Following an informational meeting on Nov. 15, the Lincoln County Budget Advisory Committee’s work is complete and the county commissioners have until Dec. 17 to approve the budget for fiscal year 2013.
According to documents provided at the meeting, the committee’s recommended budget is $10,259,822 for 2013. The amount is an increase of $169,716 or 1.68 percent over last year’s budget.
The budget committee has agreed upon a 1.75 percent increase in salaries for non-union county employees [which is reflected in the above expenditures], but a contract for union employees hasn’t yet been ratified and is not shown in the budget, said County Administrator John O’Connell at the Nov. 15 meeting.

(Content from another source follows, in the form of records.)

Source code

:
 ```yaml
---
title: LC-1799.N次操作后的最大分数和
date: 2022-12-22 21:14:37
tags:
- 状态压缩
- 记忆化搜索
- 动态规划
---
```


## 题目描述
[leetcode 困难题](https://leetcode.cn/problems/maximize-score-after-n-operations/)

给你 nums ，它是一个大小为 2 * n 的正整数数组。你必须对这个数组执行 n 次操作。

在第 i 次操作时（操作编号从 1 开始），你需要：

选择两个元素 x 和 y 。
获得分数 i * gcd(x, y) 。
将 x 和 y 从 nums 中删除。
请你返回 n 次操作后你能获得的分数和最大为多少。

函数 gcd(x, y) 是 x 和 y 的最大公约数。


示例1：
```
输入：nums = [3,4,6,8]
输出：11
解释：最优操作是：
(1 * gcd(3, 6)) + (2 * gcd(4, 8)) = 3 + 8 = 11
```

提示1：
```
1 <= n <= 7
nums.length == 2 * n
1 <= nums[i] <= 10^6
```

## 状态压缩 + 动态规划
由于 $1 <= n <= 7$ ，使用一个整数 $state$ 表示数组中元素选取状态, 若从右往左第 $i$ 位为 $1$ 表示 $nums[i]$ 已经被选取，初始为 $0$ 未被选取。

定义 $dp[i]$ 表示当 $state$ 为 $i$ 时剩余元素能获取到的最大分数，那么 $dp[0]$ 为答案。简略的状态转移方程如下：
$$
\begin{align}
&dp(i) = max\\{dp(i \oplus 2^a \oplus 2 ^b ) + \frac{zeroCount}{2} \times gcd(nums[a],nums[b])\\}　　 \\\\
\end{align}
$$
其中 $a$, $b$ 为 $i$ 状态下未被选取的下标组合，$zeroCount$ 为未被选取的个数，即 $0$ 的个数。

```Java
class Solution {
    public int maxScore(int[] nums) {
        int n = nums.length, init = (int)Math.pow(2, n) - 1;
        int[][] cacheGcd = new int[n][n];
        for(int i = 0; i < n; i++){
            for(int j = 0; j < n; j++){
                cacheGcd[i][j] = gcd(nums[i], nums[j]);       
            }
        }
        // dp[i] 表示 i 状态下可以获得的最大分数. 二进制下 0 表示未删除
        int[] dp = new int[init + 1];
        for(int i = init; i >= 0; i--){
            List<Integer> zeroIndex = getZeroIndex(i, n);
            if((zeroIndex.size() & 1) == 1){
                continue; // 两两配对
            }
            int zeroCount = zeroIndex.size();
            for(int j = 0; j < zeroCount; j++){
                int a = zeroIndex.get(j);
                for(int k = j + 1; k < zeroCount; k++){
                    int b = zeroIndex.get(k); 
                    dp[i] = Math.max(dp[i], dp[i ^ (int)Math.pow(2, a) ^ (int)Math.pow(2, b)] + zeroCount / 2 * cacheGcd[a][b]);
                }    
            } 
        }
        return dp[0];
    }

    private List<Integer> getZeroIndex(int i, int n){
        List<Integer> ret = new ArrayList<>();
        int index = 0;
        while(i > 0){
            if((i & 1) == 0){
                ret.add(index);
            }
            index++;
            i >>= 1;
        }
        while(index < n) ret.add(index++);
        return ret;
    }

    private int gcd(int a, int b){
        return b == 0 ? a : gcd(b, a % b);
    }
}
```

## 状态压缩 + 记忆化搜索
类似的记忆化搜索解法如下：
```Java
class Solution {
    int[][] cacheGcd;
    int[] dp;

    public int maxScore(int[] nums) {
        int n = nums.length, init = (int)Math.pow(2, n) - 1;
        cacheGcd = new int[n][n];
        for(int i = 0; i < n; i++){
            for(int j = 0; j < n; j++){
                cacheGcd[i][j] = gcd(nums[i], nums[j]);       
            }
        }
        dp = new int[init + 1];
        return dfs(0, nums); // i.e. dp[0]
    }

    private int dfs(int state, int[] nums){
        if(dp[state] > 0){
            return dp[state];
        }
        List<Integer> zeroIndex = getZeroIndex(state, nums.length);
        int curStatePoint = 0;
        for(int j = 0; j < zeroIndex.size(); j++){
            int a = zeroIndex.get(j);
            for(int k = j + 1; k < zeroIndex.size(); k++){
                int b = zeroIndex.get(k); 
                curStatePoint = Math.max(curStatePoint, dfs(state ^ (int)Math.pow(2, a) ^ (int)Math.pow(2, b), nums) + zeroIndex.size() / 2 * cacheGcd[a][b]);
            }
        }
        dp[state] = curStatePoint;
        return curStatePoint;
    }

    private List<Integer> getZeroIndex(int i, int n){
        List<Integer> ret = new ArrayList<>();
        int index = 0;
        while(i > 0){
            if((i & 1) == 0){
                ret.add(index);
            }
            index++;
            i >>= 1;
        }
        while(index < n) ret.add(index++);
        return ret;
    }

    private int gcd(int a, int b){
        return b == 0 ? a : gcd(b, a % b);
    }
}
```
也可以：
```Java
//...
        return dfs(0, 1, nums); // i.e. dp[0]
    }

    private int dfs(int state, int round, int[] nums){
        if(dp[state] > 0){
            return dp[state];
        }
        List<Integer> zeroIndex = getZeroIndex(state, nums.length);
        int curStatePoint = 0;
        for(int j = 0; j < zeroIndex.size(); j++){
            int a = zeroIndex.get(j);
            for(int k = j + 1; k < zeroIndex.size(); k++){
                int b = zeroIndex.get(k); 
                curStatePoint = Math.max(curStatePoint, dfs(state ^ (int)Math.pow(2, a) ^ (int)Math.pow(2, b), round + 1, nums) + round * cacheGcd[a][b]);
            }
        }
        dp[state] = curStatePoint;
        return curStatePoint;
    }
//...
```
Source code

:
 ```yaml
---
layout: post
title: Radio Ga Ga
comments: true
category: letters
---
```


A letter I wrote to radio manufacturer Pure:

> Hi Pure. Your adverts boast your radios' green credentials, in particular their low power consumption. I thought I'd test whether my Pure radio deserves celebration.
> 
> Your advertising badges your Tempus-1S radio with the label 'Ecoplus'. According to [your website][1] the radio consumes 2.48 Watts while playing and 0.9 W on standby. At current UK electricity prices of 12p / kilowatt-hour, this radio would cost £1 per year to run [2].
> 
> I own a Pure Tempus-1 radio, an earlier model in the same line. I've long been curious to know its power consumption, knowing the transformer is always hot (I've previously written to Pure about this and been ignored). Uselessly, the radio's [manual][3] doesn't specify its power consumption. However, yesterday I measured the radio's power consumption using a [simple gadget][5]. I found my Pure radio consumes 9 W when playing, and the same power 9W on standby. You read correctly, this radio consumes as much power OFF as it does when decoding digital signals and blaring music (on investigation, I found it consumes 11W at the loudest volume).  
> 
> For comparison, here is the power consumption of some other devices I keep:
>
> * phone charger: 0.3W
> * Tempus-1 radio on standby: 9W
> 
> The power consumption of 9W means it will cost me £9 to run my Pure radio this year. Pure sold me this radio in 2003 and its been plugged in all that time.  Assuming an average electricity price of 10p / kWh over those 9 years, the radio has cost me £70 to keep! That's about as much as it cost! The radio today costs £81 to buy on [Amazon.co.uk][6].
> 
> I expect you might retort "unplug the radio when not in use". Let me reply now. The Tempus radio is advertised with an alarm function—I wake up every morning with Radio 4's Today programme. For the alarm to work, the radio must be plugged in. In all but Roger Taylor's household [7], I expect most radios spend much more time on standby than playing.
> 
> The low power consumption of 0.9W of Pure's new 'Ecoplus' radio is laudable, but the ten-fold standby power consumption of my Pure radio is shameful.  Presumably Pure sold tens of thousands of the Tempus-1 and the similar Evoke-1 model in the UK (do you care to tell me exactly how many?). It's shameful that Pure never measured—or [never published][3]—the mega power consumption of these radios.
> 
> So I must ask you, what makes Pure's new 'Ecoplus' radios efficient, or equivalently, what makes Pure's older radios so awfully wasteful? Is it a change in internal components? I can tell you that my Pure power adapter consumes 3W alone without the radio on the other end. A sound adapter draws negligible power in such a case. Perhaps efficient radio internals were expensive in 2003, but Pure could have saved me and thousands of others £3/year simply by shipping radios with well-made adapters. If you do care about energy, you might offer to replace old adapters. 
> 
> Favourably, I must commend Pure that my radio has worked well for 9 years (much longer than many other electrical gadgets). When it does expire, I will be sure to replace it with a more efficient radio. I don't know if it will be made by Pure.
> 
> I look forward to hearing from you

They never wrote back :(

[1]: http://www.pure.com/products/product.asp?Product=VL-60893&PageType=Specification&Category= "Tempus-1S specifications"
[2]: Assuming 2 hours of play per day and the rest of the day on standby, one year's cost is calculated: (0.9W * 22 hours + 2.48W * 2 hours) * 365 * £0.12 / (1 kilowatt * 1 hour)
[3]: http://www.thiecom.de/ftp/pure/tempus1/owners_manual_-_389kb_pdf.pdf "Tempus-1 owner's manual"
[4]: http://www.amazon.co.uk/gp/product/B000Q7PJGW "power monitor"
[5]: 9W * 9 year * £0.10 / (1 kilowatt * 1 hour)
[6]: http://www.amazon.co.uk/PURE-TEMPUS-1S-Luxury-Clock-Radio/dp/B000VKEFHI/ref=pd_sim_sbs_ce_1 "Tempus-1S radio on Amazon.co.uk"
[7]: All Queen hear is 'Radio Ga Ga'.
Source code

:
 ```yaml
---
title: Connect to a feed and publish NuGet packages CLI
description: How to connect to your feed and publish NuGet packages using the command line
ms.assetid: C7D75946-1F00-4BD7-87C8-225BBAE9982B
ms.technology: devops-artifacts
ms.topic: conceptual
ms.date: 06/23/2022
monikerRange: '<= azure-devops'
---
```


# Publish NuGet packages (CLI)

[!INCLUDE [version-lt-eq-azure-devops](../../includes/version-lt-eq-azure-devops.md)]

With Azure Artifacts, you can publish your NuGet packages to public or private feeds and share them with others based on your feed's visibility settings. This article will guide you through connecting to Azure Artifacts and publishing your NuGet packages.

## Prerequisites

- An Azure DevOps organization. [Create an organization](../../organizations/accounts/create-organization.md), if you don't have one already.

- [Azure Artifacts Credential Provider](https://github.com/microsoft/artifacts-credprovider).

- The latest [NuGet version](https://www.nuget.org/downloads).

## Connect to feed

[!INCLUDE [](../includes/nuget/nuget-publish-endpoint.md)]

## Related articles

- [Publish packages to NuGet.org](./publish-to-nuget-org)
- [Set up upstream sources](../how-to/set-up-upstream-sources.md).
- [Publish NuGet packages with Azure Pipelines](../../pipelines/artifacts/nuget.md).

Estimated revenues for FY2013 are $1,316,325, an increase of $27,407 or 2.13 percent over last year’s revenues, according to the provides documents.
“Revenues are our best guess based on experience and the environment we’re in. I don’t think this year we’re expecting anyone to rush and throw money at us,” O’Connell said.
Recycling revenue is the “squishiest number, the rest are pretty solid,” O’Connell said.
Based on the recommended expenditures and the estimated revenues, $8,943,497 would be required to be raised by Lincoln County towns if the recommended budget is approved, an increase of $142,309, or 1.62 percent.
According to O’Connell, “that money can be derived from…two places. Primarily it’s from the taxpayers and the only other thing that will reduce that figure is surplus,” which the county usually has at the end of the year.
The surplus balance from 2011 applied against taxes in 2012 was $539,999.27, according to Deborah Tibbetts, the Deputy Administrator of Administrative Services, in a phone conversation Nov. 16.
The commissioners could also decide to make cuts to the recommended expenditures, O’Connell said.
In a phone conversation on Nov. 16, advisory committee chairman Ed Polewarczyk said, “The current commissioners, in my opinion, have made every attempt to follow the recommendation of the budget committee. …I don’t recall any significant changes in the last two years from our recommendations.”